Report every line below that carries the word "docs".

(Dataset entries)
########################################
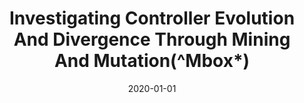 ---
title: "Investigating Controller Evolution And Divergence Through Mining And Mutation(^Mbox*)"
date: 2020-01-01
venue: "11th ACM/IEEE International Conference on Cyber-Physical Systems, ICCPS 2020, Sydney, Australia, April 21-25, 2020"
paperurl: https://doi.org/10.1109/ICCPS48487.2020.00022
authors: "Balaji Balasubramaniam, Hamid Bagheri, Sebastian G Elbaum and Justin Bradley"
---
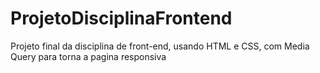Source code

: # ProjetoDisciplinaFrontend
Projeto final da disciplina de front-end, usando HTML e CSS, com Media Query para torna a pagina responsiva
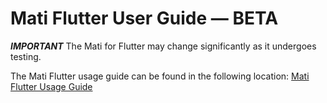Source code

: # Mati Flutter User Guide &mdash; BETA

_**IMPORTANT**_ The Mati for Flutter may change significantly as it undergoes testing.

The Mati Flutter usage guide can be found in the following location:
[Mati Flutter Usage Guide](docs/mati-flutter.md)
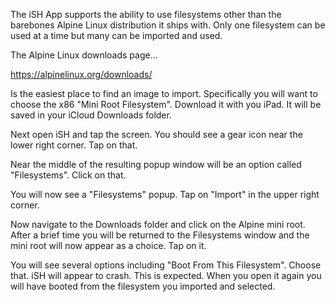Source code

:The iSH App supports the ability to use filesystems other than the barebones Alpine Linux distribution it ships with.  Only one filesystem can be used at a time but many can be imported and used.

The Alpine Linux downloads page...

https://alpinelinux.org/downloads/

Is the easiest place to find an image to import.  Specifically you will want to choose the x86 "Mini Root Filesystem".  Download it with you iPad.  It will be saved in your iCloud Downloads folder.

Next open iSH and tap the screen.  You should see a gear icon near the lower right corner.  Tap on that.

Near the middle of the resulting popup window will be an option called "Filesystems".  Click on that.

You will now see a "Filesystems" popup.  Tap on "Import" in the upper right corner.

Now navigate to the Downloads folder and click on the Alpine mini root.  After a brief time you will be returned to the Filesystems window and the mini root will now appear as a choice.  Tap on it.

You will see several options including "Boot From This Filesystem".  Choose that.  iSH will appear to crash.  This is expected.  When you open it again you will have booted from the filesystem you imported and selected.

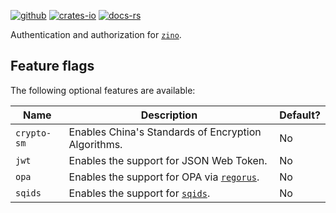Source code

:[![github]](https://github.com/zino-rs/zino)
[![crates-io]](https://crates.io/crates/zino-auth)
[![docs-rs]](https://docs.rs/zino-auth)

[github]: https://img.shields.io/badge/github-8da0cb?labelColor=555555&logo=github
[crates-io]: https://img.shields.io/badge/crates.io-fc8d62?labelColor=555555&logo=rust
[docs-rs]: https://img.shields.io/badge/docs.rs-66c2a5?labelColor=555555&logo=docs.rs

Authentication and authorization for [`zino`].

[`zino`]: https://github.com/zino-rs/zino

## Feature flags

The following optional features are available:

| Name                 | Description                                            | Default? |
|----------------------|--------------------------------------------------------|----------|
| `crypto-sm`          | Enables China's Standards of Encryption Algorithms.    | No       |
| `jwt`                | Enables the support for JSON Web Token.                | No       |
| `opa`                | Enables the support for OPA via [`regorus`].           | No       |
| `sqids`              | Enables the support for [`sqids`].                     | No       |

[`rauthy`]: https://crates.io/crates/rauthy-client
[`regorus`]: https://crates.io/crates/regorus
[`sqids`]: https://crates.io/crates/sqids

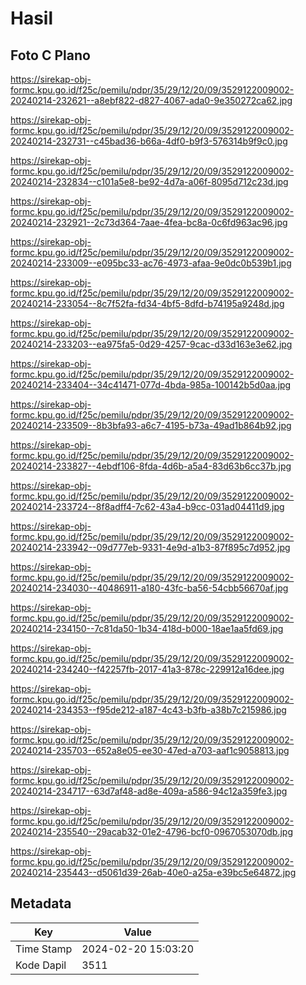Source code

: # Hasil

## Foto C Plano

https://sirekap-obj-formc.kpu.go.id/f25c/pemilu/pdpr/35/29/12/20/09/3529122009002-20240214-232621--a8ebf822-d827-4067-ada0-9e350272ca62.jpg

https://sirekap-obj-formc.kpu.go.id/f25c/pemilu/pdpr/35/29/12/20/09/3529122009002-20240214-232731--c45bad36-b66a-4df0-b9f3-576314b9f9c0.jpg

https://sirekap-obj-formc.kpu.go.id/f25c/pemilu/pdpr/35/29/12/20/09/3529122009002-20240214-232834--c101a5e8-be92-4d7a-a06f-8095d712c23d.jpg

https://sirekap-obj-formc.kpu.go.id/f25c/pemilu/pdpr/35/29/12/20/09/3529122009002-20240214-232921--2c73d364-7aae-4fea-bc8a-0c6fd963ac96.jpg

https://sirekap-obj-formc.kpu.go.id/f25c/pemilu/pdpr/35/29/12/20/09/3529122009002-20240214-233009--e095bc33-ac76-4973-afaa-9e0dc0b539b1.jpg

https://sirekap-obj-formc.kpu.go.id/f25c/pemilu/pdpr/35/29/12/20/09/3529122009002-20240214-233054--8c7f52fa-fd34-4bf5-8dfd-b74195a9248d.jpg

https://sirekap-obj-formc.kpu.go.id/f25c/pemilu/pdpr/35/29/12/20/09/3529122009002-20240214-233203--ea975fa5-0d29-4257-9cac-d33d163e3e62.jpg

https://sirekap-obj-formc.kpu.go.id/f25c/pemilu/pdpr/35/29/12/20/09/3529122009002-20240214-233404--34c41471-077d-4bda-985a-100142b5d0aa.jpg

https://sirekap-obj-formc.kpu.go.id/f25c/pemilu/pdpr/35/29/12/20/09/3529122009002-20240214-233509--8b3bfa93-a6c7-4195-b73a-49ad1b864b92.jpg

https://sirekap-obj-formc.kpu.go.id/f25c/pemilu/pdpr/35/29/12/20/09/3529122009002-20240214-233827--4ebdf106-8fda-4d6b-a5a4-83d63b6cc37b.jpg

https://sirekap-obj-formc.kpu.go.id/f25c/pemilu/pdpr/35/29/12/20/09/3529122009002-20240214-233724--8f8adff4-7c62-43a4-b9cc-031ad04411d9.jpg

https://sirekap-obj-formc.kpu.go.id/f25c/pemilu/pdpr/35/29/12/20/09/3529122009002-20240214-233942--09d777eb-9331-4e9d-a1b3-87f895c7d952.jpg

https://sirekap-obj-formc.kpu.go.id/f25c/pemilu/pdpr/35/29/12/20/09/3529122009002-20240214-234030--40486911-a180-43fc-ba56-54cbb56670af.jpg

https://sirekap-obj-formc.kpu.go.id/f25c/pemilu/pdpr/35/29/12/20/09/3529122009002-20240214-234150--7c81da50-1b34-418d-b000-18ae1aa5fd69.jpg

https://sirekap-obj-formc.kpu.go.id/f25c/pemilu/pdpr/35/29/12/20/09/3529122009002-20240214-234240--f42257fb-2017-41a3-878c-229912a16dee.jpg

https://sirekap-obj-formc.kpu.go.id/f25c/pemilu/pdpr/35/29/12/20/09/3529122009002-20240214-234353--f95de212-a187-4c43-b3fb-a38b7c215986.jpg

https://sirekap-obj-formc.kpu.go.id/f25c/pemilu/pdpr/35/29/12/20/09/3529122009002-20240214-235703--652a8e05-ee30-47ed-a703-aaf1c9058813.jpg

https://sirekap-obj-formc.kpu.go.id/f25c/pemilu/pdpr/35/29/12/20/09/3529122009002-20240214-234717--63d7af48-ad8e-409a-a586-94c12a359fe3.jpg

https://sirekap-obj-formc.kpu.go.id/f25c/pemilu/pdpr/35/29/12/20/09/3529122009002-20240214-235540--29acab32-01e2-4796-bcf0-0967053070db.jpg

https://sirekap-obj-formc.kpu.go.id/f25c/pemilu/pdpr/35/29/12/20/09/3529122009002-20240214-235443--d5061d39-26ab-40e0-a25a-e39bc5e64872.jpg


## Metadata

| Key        | Value               |
| ---------- | ------------------- |
| Time Stamp | 2024-02-20 15:03:20 |
| Kode Dapil | 3511                |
########################################
*Written answer*:
[Mati Flutter Usage Guide](docs/mati-flutter.md)
[![docs-rs]](https://docs.rs/zino-auth)
[docs-rs]: https://img.shields.io/badge/docs.rs-66c2a5?labelColor=555555&logo=docs.rs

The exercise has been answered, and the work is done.